Records shown Block Start
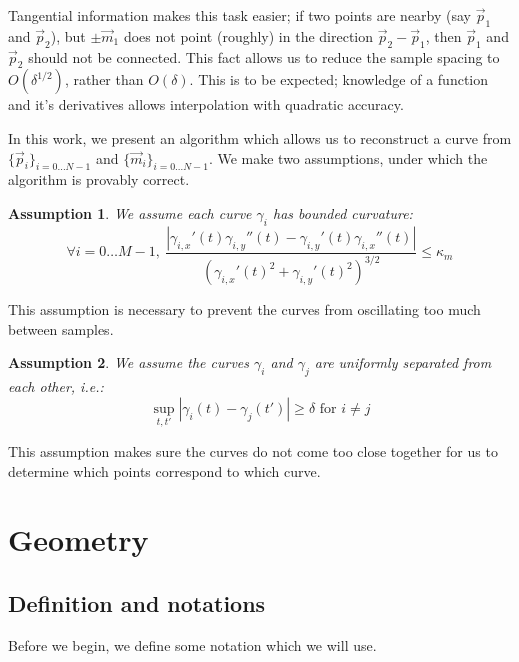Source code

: \documentclass{article}
\newtheorem{assumption}{Assumption}
\numberwithin{cntr}{section}
\numberwithin{equation}{section}
\newcommand{\abs}[1]{\left| #1 \right|}%
\newcommand{\vp}[0]{{\vec{p}}}
\newcommand{\vm}[0]{{\vec{m}}}
\newcommand{\Oto}[1]{{0 \ldots #1-1}}
\newcommand{\OtoN}{{0 \ldots N-1}}
\newcommand{\pointData}{{ \{ \vp_{i} \}_{i=\OtoN} }}
\newcommand{\tanData}{{ \{ \vm_{i} \}_{i=\OtoN} }}
\newcommand{\kmax}{{\kappa_{m}}}
\newcommand{\curvesep}{{\delta}}
\begin{document}
Tangential information makes this task easier; if two points are nearby (say $\vp_{1}$ and $\vp_{2}$), but $\pm \vm_{1}$ does not point (roughly) in the direction $\vp_{2}-\vp_{1}$, then $\vp_{1}$ and $\vp_{2}$ should not be connected. This fact allows us to reduce the sample spacing to $O(\curvesep^{1/2})$, rather than $O(\curvesep)$. This is to be expected; knowledge of a function and it's derivatives allows interpolation with quadratic accuracy.

In this work, we present an algorithm which allows us to reconstruct a curve from $\pointData$ and $\tanData$. We make two assumptions, under which the algorithm is provably correct.

\begin{assumption}
  \label{ass:curvature}
  We assume each curve $\gamma_{i}$ has bounded curvature:
  \begin{equation}
    \label{eq:curvatureAssumption}
    \forall i = \Oto{M}, ~ \frac{
      \abs{\gamma_{i,x}'(t) \gamma_{i,y}''(t) - \gamma_{i,y}'(t) \gamma_{i,x}''(t)}
    } {
      (\gamma_{i,x}'(t)^{2}+\gamma_{i,y}'(t)^{2})^{3/2}
    } \leq \kmax
  \end{equation}
\end{assumption}

This assumption is necessary to prevent the curves from oscillating too much between samples.

\begin{assumption}
  \label{ass:separation}
  We assume the curves $\gamma_{i}$ and $\gamma_{j}$ are uniformly separated from each other, i.e.:
  \begin{equation}
    \label{eq:separationAssumption}
    \sup_{t,t'} \abs{ \gamma_{i}(t) - \gamma_{j}(t')} \geq \curvesep \textrm{~for~} i \neq j
  \end{equation}
\end{assumption}

This assumption makes sure the curves do not come too close together for us to determine which points correspond to which curve.

\section{Geometry}
\subsection{Definition and notations}
Before we begin, we define some notation which we will use.
\end{document}
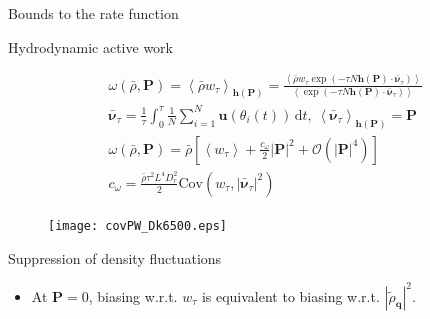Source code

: \documentclass{beamer}
\begin{document}
{\begin{frame}[noframenumbering]{Bounds to the rate function}

\end{frame}

\begin{frame}[noframenumbering]{Hydrodynamic active work}

\begin{eqnarray}
& \omega(\bar{\rho}, \boldsymbol{P}) = \left<\bar{\rho} w_{\tau}\right>_{\boldsymbol{h}(\boldsymbol{P})} = \frac{\left<\bar{\rho} w_{\tau} \exp(-\tau N \boldsymbol{h}(\boldsymbol{P}) \cdot \bar{\boldsymbol{\nu}}_{\tau})\right>}{\left<\exp(-\tau N \boldsymbol{h}(\boldsymbol{P}) \cdot \bar{\boldsymbol{\nu}}_{\tau})\right>}\\
& \bar{\boldsymbol{\nu}}_{\tau} = \frac{1}{\tau} \int_0^{\tau} \frac{1}{N} \sum_{i=1}^N \boldsymbol{u}(\theta_i(t)) \, \mathrm{d}t,~ \left<\bar{\boldsymbol{\nu}}_{\tau}\right>_{\boldsymbol{h}(\boldsymbol{P})} = \boldsymbol{P}\\
& \omega(\bar{\rho}, \boldsymbol{P}) = \bar{\rho}\left[\left<w_{\tau}\right> + \frac{c_{\omega}}{2} |\boldsymbol{P}|^2 + \mathcal{O}(|\boldsymbol{P}|^4)\right]\\
& c_{\omega} = \frac{\bar{\rho} \tau^2 L^4 D_r^2}{2} \mathrm{Cov}(w_{\tau}, |\bar{\boldsymbol{\nu}}_{\tau}|^2)
\end{eqnarray}

\begin{figure}
\centering
\texttt{[image: covPW\_Dk6500.eps]}
\end{figure}

\end{frame}

\begin{frame}[noframenumbering]{Suppression of density fluctuations}


\vspace{-15pt}
\begin{itemize}
  \item At $\boldsymbol{P} = 0$, biasing w.r.t. $w_{\tau}$ is equivalent to biasing w.r.t. $|\tilde{\rho}_{\boldsymbol{q}}|^2$.
\end{itemize}


\end{frame}}
\end{document}
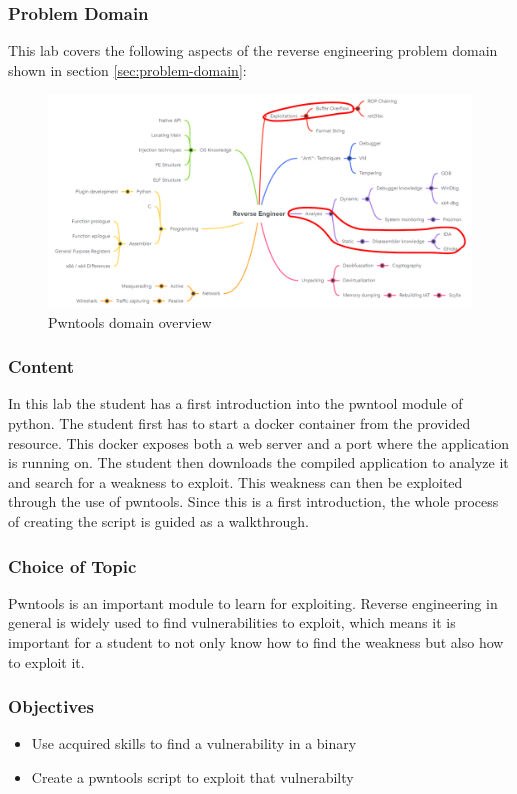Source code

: \subsubsection*{Problem Domain}
This lab covers the following aspects of the reverse engineering problem domain shown in section \ref{sec:problem-domain}:
\vspace{-2ex}
\begin{figure}[H]
    \includegraphics[width=\textwidth]{resources/pwntools-overview-light.png}
    \caption{Pwntools domain overview}
    \label{fig:pwntools-overview}
\end{figure}
\subsubsection*{Content}
In this lab the student has a first introduction into the pwntool module of python. The student first has to start a docker container from the provided resource. This docker exposes both a web server and a port where the application is running on. The student then downloads the compiled application to analyze it and search for a weakness to exploit. This weakness can then be exploited through the use of pwntools. Since this is a first introduction, the whole process of creating the script is guided as a walkthrough.
\subsubsection*{Choice of Topic}
Pwntools is an important module to learn for exploiting. Reverse engineering in general is widely used to find vulnerabilities to exploit, which means it is important for a student to not only know how to find the weakness but also how to exploit it.
\subsubsection*{Objectives}
\begin{itemize}
    \item Use acquired skills to find a vulnerability in a binary
    \item Create a pwntools script to exploit that vulnerabilty
\end{itemize}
Records shown Block End
• Exercise prompt: Your response should reproduce the entire listing verbatim, minus the pictures.

• Solved problem:
Source code

: \documentclass{article}
\newtheorem{assumption}{Assumption}
\numberwithin{cntr}{section}
\numberwithin{equation}{section}
\newcommand{\abs}[1]{\left| #1 \right|}%
\newcommand{\vp}[0]{{\vec{p}}}
\newcommand{\vm}[0]{{\vec{m}}}
\newcommand{\Oto}[1]{{0 \ldots #1-1}}
\newcommand{\OtoN}{{0 \ldots N-1}}
\newcommand{\pointData}{{ \{ \vp_{i} \}_{i=\OtoN} }}
\newcommand{\tanData}{{ \{ \vm_{i} \}_{i=\OtoN} }}
\newcommand{\kmax}{{\kappa_{m}}}
\newcommand{\curvesep}{{\delta}}
\begin{document}
Tangential information makes this task easier; if two points are nearby (say $\vp_{1}$ and $\vp_{2}$), but $\pm \vm_{1}$ does not point (roughly) in the direction $\vp_{2}-\vp_{1}$, then $\vp_{1}$ and $\vp_{2}$ should not be connected. This fact allows us to reduce the sample spacing to $O(\curvesep^{1/2})$, rather than $O(\curvesep)$. This is to be expected; knowledge of a function and it's derivatives allows interpolation with quadratic accuracy.

In this work, we present an algorithm which allows us to reconstruct a curve from $\pointData$ and $\tanData$. We make two assumptions, under which the algorithm is provably correct.

\begin{assumption}
  \label{ass:curvature}
  We assume each curve $\gamma_{i}$ has bounded curvature:
  \begin{equation}
    \label{eq:curvatureAssumption}
    \forall i = \Oto{M}, ~ \frac{
      \abs{\gamma_{i,x}'(t) \gamma_{i,y}''(t) - \gamma_{i,y}'(t) \gamma_{i,x}''(t)}
    } {
      (\gamma_{i,x}'(t)^{2}+\gamma_{i,y}'(t)^{2})^{3/2}
    } \leq \kmax
  \end{equation}
\end{assumption}

This assumption is necessary to prevent the curves from oscillating too much between samples.

\begin{assumption}
  \label{ass:separation}
  We assume the curves $\gamma_{i}$ and $\gamma_{j}$ are uniformly separated from each other, i.e.:
  \begin{equation}
    \label{eq:separationAssumption}
    \sup_{t,t'} \abs{ \gamma_{i}(t) - \gamma_{j}(t')} \geq \curvesep \textrm{~for~} i \neq j
  \end{equation}
\end{assumption}

This assumption makes sure the curves do not come too close together for us to determine which points correspond to which curve.

\section{Geometry}
\subsection{Definition and notations}
Before we begin, we define some notation which we will use.
\end{document}
Source code

: \documentclass{beamer}
\begin{document}
{\begin{frame}[noframenumbering]{Bounds to the rate function}

\end{frame}

\begin{frame}[noframenumbering]{Hydrodynamic active work}

\begin{eqnarray}
& \omega(\bar{\rho}, \boldsymbol{P}) = \left<\bar{\rho} w_{\tau}\right>_{\boldsymbol{h}(\boldsymbol{P})} = \frac{\left<\bar{\rho} w_{\tau} \exp(-\tau N \boldsymbol{h}(\boldsymbol{P}) \cdot \bar{\boldsymbol{\nu}}_{\tau})\right>}{\left<\exp(-\tau N \boldsymbol{h}(\boldsymbol{P}) \cdot \bar{\boldsymbol{\nu}}_{\tau})\right>}\\
& \bar{\boldsymbol{\nu}}_{\tau} = \frac{1}{\tau} \int_0^{\tau} \frac{1}{N} \sum_{i=1}^N \boldsymbol{u}(\theta_i(t)) \, \mathrm{d}t,~ \left<\bar{\boldsymbol{\nu}}_{\tau}\right>_{\boldsymbol{h}(\boldsymbol{P})} = \boldsymbol{P}\\
& \omega(\bar{\rho}, \boldsymbol{P}) = \bar{\rho}\left[\left<w_{\tau}\right> + \frac{c_{\omega}}{2} |\boldsymbol{P}|^2 + \mathcal{O}(|\boldsymbol{P}|^4)\right]\\
& c_{\omega} = \frac{\bar{\rho} \tau^2 L^4 D_r^2}{2} \mathrm{Cov}(w_{\tau}, |\bar{\boldsymbol{\nu}}_{\tau}|^2)
\end{eqnarray}

\begin{figure}
\centering
\texttt{[image: covPW\_Dk6500.eps]}
\end{figure}

\end{frame}

\begin{frame}[noframenumbering]{Suppression of density fluctuations}


\vspace{-15pt}
\begin{itemize}
  \item At $\boldsymbol{P} = 0$, biasing w.r.t. $w_{\tau}$ is equivalent to biasing w.r.t. $|\tilde{\rho}_{\boldsymbol{q}}|^2$.
\end{itemize}


\end{frame}}
\end{document}
Source code

: \subsubsection*{Problem Domain}
This lab covers the following aspects of the reverse engineering problem domain shown in section \ref{sec:problem-domain}:
\vspace{-2ex}
\begin{figure}[H]
    \includegraphics[width=\textwidth]{resources/pwntools-overview-light.png}
    \caption{Pwntools domain overview}
    \label{fig:pwntools-overview}
\end{figure}
\subsubsection*{Content}
In this lab the student has a first introduction into the pwntool module of python. The student first has to start a docker container from the provided resource. This docker exposes both a web server and a port where the application is running on. The student then downloads the compiled application to analyze it and search for a weakness to exploit. This weakness can then be exploited through the use of pwntools. Since this is a first introduction, the whole process of creating the script is guided as a walkthrough.
\subsubsection*{Choice of Topic}
Pwntools is an important module to learn for exploiting. Reverse engineering in general is widely used to find vulnerabilities to exploit, which means it is important for a student to not only know how to find the weakness but also how to exploit it.
\subsubsection*{Objectives}
\begin{itemize}
    \item Use acquired skills to find a vulnerability in a binary
    \item Create a pwntools script to exploit that vulnerabilty
\end{itemize}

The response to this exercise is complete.